Provided entries: Begin

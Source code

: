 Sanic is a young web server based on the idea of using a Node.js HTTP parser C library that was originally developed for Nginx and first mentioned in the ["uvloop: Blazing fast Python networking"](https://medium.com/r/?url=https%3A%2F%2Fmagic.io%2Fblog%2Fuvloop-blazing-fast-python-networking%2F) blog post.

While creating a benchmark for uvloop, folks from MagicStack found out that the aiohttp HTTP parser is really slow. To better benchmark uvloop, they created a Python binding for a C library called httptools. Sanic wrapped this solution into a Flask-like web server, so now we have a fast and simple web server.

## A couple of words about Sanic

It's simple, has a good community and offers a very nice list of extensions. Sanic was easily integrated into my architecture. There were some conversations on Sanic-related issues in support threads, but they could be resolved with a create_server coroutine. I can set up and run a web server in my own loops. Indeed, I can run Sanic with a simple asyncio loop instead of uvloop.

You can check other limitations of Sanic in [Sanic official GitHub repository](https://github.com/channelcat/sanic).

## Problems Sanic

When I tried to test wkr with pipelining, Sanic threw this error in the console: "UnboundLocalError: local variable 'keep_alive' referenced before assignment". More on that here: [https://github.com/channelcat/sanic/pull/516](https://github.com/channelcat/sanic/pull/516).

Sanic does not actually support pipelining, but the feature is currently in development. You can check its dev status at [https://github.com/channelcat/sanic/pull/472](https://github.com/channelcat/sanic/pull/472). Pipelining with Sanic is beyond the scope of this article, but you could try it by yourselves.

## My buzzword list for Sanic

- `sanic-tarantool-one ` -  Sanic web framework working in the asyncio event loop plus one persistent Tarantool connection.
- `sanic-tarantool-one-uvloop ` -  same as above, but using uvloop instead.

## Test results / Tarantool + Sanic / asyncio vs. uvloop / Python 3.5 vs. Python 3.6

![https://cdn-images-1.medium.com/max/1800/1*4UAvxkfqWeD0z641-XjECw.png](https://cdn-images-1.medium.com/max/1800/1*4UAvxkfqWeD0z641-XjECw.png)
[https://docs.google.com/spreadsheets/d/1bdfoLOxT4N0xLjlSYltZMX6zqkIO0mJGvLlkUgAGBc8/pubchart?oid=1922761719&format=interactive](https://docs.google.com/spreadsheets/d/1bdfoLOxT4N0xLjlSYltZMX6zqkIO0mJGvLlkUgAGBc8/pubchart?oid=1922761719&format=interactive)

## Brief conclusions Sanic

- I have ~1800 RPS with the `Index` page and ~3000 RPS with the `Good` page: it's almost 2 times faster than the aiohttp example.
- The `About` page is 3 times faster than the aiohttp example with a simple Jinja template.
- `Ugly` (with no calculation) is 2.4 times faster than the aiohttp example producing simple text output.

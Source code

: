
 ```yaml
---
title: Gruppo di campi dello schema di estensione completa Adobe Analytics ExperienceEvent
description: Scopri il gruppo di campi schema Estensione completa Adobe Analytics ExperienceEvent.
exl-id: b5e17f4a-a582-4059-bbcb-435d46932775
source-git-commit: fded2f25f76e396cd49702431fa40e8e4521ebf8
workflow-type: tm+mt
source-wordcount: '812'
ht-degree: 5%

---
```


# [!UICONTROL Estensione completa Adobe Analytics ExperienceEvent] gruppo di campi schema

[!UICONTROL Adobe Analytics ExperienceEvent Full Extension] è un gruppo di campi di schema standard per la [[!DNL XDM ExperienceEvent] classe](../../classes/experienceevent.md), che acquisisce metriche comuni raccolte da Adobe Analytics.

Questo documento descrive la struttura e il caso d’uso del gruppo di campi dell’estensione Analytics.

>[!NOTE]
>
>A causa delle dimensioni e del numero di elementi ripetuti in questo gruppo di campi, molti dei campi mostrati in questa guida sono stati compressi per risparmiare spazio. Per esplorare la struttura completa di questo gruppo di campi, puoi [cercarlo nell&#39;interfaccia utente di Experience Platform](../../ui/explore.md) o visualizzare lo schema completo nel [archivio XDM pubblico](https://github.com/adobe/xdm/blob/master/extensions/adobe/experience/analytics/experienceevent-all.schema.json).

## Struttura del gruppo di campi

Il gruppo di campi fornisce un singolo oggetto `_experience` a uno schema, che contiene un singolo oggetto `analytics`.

Provided entries: End

● **About this task**
Repeat the whole listing, keeping every word exactly as it is.

● **Your solution**
Source code

: Sanic is a young web server based on the idea of using a Node.js HTTP parser C library that was originally developed for Nginx and first mentioned in the ["uvloop: Blazing fast Python networking"](https://medium.com/r/?url=https%3A%2F%2Fmagic.io%2Fblog%2Fuvloop-blazing-fast-python-networking%2F) blog post.

While creating a benchmark for uvloop, folks from MagicStack found out that the aiohttp HTTP parser is really slow. To better benchmark uvloop, they created a Python binding for a C library called httptools. Sanic wrapped this solution into a Flask-like web server, so now we have a fast and simple web server.

## A couple of words about Sanic

It's simple, has a good community and offers a very nice list of extensions. Sanic was easily integrated into my architecture. There were some conversations on Sanic-related issues in support threads, but they could be resolved with a create_server coroutine. I can set up and run a web server in my own loops. Indeed, I can run Sanic with a simple asyncio loop instead of uvloop.

You can check other limitations of Sanic in [Sanic official GitHub repository](https://github.com/channelcat/sanic).

## Problems Sanic

When I tried to test wkr with pipelining, Sanic threw this error in the console: "UnboundLocalError: local variable 'keep_alive' referenced before assignment". More on that here: [https://github.com/channelcat/sanic/pull/516](https://github.com/channelcat/sanic/pull/516).

Sanic does not actually support pipelining, but the feature is currently in development. You can check its dev status at [https://github.com/channelcat/sanic/pull/472](https://github.com/channelcat/sanic/pull/472). Pipelining with Sanic is beyond the scope of this article, but you could try it by yourselves.

## My buzzword list for Sanic

- `sanic-tarantool-one ` -  Sanic web framework working in the asyncio event loop plus one persistent Tarantool connection.
- `sanic-tarantool-one-uvloop ` -  same as above, but using uvloop instead.

## Test results / Tarantool + Sanic / asyncio vs. uvloop / Python 3.5 vs. Python 3.6

![https://cdn-images-1.medium.com/max/1800/1*4UAvxkfqWeD0z641-XjECw.png](https://cdn-images-1.medium.com/max/1800/1*4UAvxkfqWeD0z641-XjECw.png)
[https://docs.google.com/spreadsheets/d/1bdfoLOxT4N0xLjlSYltZMX6zqkIO0mJGvLlkUgAGBc8/pubchart?oid=1922761719&format=interactive](https://docs.google.com/spreadsheets/d/1bdfoLOxT4N0xLjlSYltZMX6zqkIO0mJGvLlkUgAGBc8/pubchart?oid=1922761719&format=interactive)

## Brief conclusions Sanic

- I have ~1800 RPS with the `Index` page and ~3000 RPS with the `Good` page: it's almost 2 times faster than the aiohttp example.
- The `About` page is 3 times faster than the aiohttp example with a simple Jinja template.
- `Ugly` (with no calculation) is 2.4 times faster than the aiohttp example producing simple text output.

Source code

:
 ```yaml
---
title: Gruppo di campi dello schema di estensione completa Adobe Analytics ExperienceEvent
description: Scopri il gruppo di campi schema Estensione completa Adobe Analytics ExperienceEvent.
exl-id: b5e17f4a-a582-4059-bbcb-435d46932775
source-git-commit: fded2f25f76e396cd49702431fa40e8e4521ebf8
workflow-type: tm+mt
source-wordcount: '812'
ht-degree: 5%

---
```


# [!UICONTROL Estensione completa Adobe Analytics ExperienceEvent] gruppo di campi schema

[!UICONTROL Adobe Analytics ExperienceEvent Full Extension] è un gruppo di campi di schema standard per la [[!DNL XDM ExperienceEvent] classe](../../classes/experienceevent.md), che acquisisce metriche comuni raccolte da Adobe Analytics.

Questo documento descrive la struttura e il caso d’uso del gruppo di campi dell’estensione Analytics.

>[!NOTE]
>
>A causa delle dimensioni e del numero di elementi ripetuti in questo gruppo di campi, molti dei campi mostrati in questa guida sono stati compressi per risparmiare spazio. Per esplorare la struttura completa di questo gruppo di campi, puoi [cercarlo nell&#39;interfaccia utente di Experience Platform](../../ui/explore.md) o visualizzare lo schema completo nel [archivio XDM pubblico](https://github.com/adobe/xdm/blob/master/extensions/adobe/experience/analytics/experienceevent-all.schema.json).

## Struttura del gruppo di campi

Il gruppo di campi fornisce un singolo oggetto `_experience` a uno schema, che contiene un singolo oggetto `analytics`.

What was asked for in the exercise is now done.